First Principles logo

Comparing AAC, MP3 and TwinVQ Lossy Compression of Audio

Robin Whittle .   Melbourne Australia  rw@firstpr.com.au    Last major update 13 September 1999.  (But important links added at the front and some other minor changes to links to other sites since then - 22 March 2001.  )

Investigating the quality of lossy algorithms: Advanced Audio Coding (AAC), MPEG Audio Layer 3 (MP3) and Yamaha's SoundVQ, an implementation of TwinVQ.
 

Back to the Audio compression page, which leads to some tests on lossless algorithms (totally updated in December 2000.).
Back to the First Principles main page - for material on telecommunications, Internet music marketing, stick insects . . .

 
 
14 - 19 December 2000  Please note:

There is a highly significant listening test report from the EBU in June 2000 on a variety of algorithms, including AAC and MP3. http://www.ebu.ch/trev_dolby_frm.html  Proper listening tests are very difficult and expensive to conduct.  I recommend you read this report in its entirety before bothering too much with what I wrote below, in December 1998.

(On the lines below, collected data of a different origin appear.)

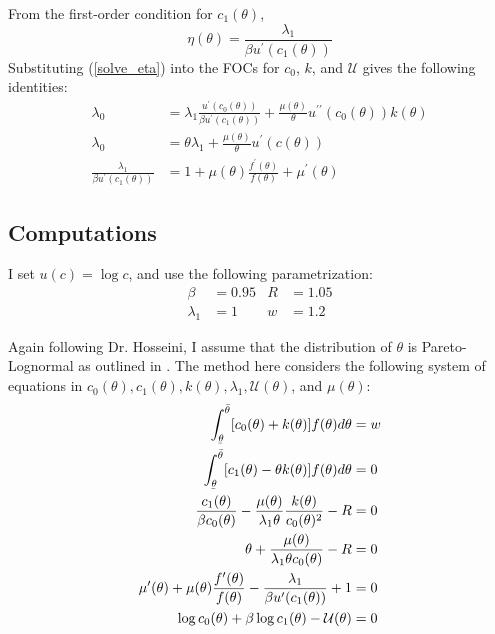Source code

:\documentclass[11pt]{article}
\newcommand{\ubar}[1]{\underaccent{\bar}{#1}}
\newcommand{\p}{\prime}
\newcommand{\U}{\mathcal{U}}
\begin{document}
From the first-order condition for \( c_1(\theta) \), 
\begin{equation}
    \eta(\theta) = \frac{\lambda_1}{\beta u^\p(c_1(\theta))} \label{solve_eta}
\end{equation}
Substituting (\ref{solve_eta}) into the FOCs for \( c_0 \), \( k \), and \( \U \) gives the following identities:
\begin{align}
    \lambda_0 &= \lambda_1 \frac{u^\p(c_0(\theta))}{\beta u^\p(c_1(\theta))} + \frac{\mu(\theta)}{\theta} u^{\p\p}(c_0(\theta))k(\theta) \label{foc_c0} \\
    \lambda_0 &= \theta\lambda_1 + \frac{\mu(\theta)}{\theta}u^\p(c(\theta)) \label{foc_k} \\
    \frac{\lambda_1}{\beta u^\p(c_1(\theta))} &= 1 + \mu(\theta)\frac{f^\p(\theta)}{f(\theta)} + \mu^\p(\theta) \label{foc_U}
\end{align}

\subsection{Computations} \label{s1_comp}

I set \( u(c) = \log c \), and use the following parametrization:
\begin{align*}
    \beta &= 0.95 & R &= 1.05 \\
    \lambda_1 &= 1 & w&= 1.2
\end{align*}

Again following Dr. Hosseini, I assume that the distribution of \( \theta \) is Pareto-Lognormal as outlined in \cite{reed2004double}. The method here considers the following system of equations in \( c_0(\theta), c_1(\theta), k(\theta), \lambda_1, \U(\theta) \), and \( \mu(\theta) \): 
\begin{align}
    \int_{\ubar{\theta}}^{\bar{\theta}}[c_0(\theta) + k(\theta)]f(\theta)d\theta &= w \\
    \int_{\ubar{\theta}}^{\bar{\theta}} [c_1(\theta) - \theta k(\theta)]f(\theta)d\theta &= 0 \\
    \frac{c_1(\theta)}{\beta c_0(\theta)} - \frac{\mu(\theta)}{\lambda_1 \theta}\frac{k(\theta)}{c_0(\theta)^2} - R &= 0 \label{foc_c0_par} \\
    \theta + \frac{\mu(\theta)}{\lambda_1\theta c_0(\theta)} - R &= 0 \label{foc_k_par} \\
    \mu^\p(\theta) + \mu(\theta)\frac{f^\p(\theta)}{f(\theta)} - \frac{\lambda_1}{\beta u^\p(c_1(\theta))} + 1 &= 0 \\
    \log c_0(\theta) + \beta\log c_1(\theta) - \U(\theta) &= 0 \label{pkc_par}
\end{align}
\end{document}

The report and a separate file with the results in greater graphic detail are both .PDF files.  Current Acrobat plugins are a menace in terms of not caching the file when re-viewing it or printing it, and are often too dumb to save to disk with the original file name.  Here are the URLs of the main report and two sub-reports which contain graphs in a larger format.  If you shift click on them, you should be able to save them to disc and read them at your leisure.  They are about 1.3 Megs in total

The EBU report tests the following codecs:
  • Microsoft Windows Media 4.
  • AAC - implementation by FhG-IIS.
  • MP3 - or close to it, by Opticom.
  • Q-Design Music Codec 2 - prototype version of that for Quicktime.
  • Real Networks 5.0.
  • Real Networks G2. Newer, widely used system based on "DolbyNet".
  • Yamaha Sound VQ.
These were tested at:
  • 16 kbps mono.  Q-Design gets special mention for music, but not for speech.
  • 20 kbps stereo. Lower subjective results than 16 kbps mono. Ditto the Q-Design special mention. 
  • 32 kbps stereo.  AAC leads.
  • 48 kbps stereo.  AAC leads with MP3 close behind.  Windows Media gets special mention for a folk music test for being indistinguishable from the reference.  Q-Design is not much better than at 20 kbps.
  • 64 kbps stereo.  AAC wins by a country mile averaging 80 points.  At this data rate, AAC was the only codec which evaluated in the "excellent" range for all items tested.
This report also discusses the codecs specifically.  The Microsoft and Q-Design codecs show highly variable results on different test material at 48 and 16 kbps respectively.

While the report does not give the complete breakdown of results, by codec, by test item, my interpretation of this is:

  1. Forget TwinVQ.
  2. The Windows and Q-Design codecs were very fussy about what material they encoded.  With some items they were better and others much worse.  Q-Design shows no significant improvement as the data rate increases.
  3. Real Audio G2 is solid at all rates, except 20kbps stereo where Real Audio 5 is better. G2 rates a fraction better than AAC at 16 kbps mono.
  4. MP3 tails slightly behind AAC as the data rate increases, except for at 64kbps where AAC is very significantly better than both MP3 and Real Audio 2, which have about the same score.
Its horses for courses!

Unfortunately, while AAC is widely regarded as being better then MP3 (as good at 96kbps as MP3 at 128 kbps) MP3 is good enough and is so established that the more tightly licensed AAC is unlikely to displace it for a while.  Think Beta vs. crappy, widely marketed VHS, except VHS coming first - and as before, the average user not being fussy enough to care.  Fortunately, with decoders in software on PCs, we aren't stuck with the fixed hardware and media investments which makes only one kind of video cassette system viable, even if it is not the best.  Portable MP3 players, including CD players, imbed decoders which cannot be updated as can PC software.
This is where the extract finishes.